═══ DATA FOR ANALYSIS

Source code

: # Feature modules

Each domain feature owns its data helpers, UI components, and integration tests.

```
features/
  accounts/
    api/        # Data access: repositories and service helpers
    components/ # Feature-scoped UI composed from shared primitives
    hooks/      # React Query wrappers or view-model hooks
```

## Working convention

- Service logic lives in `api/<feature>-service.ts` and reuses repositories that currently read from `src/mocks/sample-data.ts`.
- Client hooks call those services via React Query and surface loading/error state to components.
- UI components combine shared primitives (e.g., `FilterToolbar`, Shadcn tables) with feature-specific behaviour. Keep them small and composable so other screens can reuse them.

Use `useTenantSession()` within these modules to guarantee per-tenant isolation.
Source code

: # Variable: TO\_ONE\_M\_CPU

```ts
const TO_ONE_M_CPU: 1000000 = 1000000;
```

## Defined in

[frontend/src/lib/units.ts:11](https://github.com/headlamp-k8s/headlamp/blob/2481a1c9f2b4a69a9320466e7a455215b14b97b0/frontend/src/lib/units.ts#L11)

══════

If a line in the material holds "React", copy it.

» **SOLUTION FOR THIS PROBLEM**:
    hooks/      # React Query wrappers or view-model hooks
- Client hooks call those services via React Query and surface loading/error state to components.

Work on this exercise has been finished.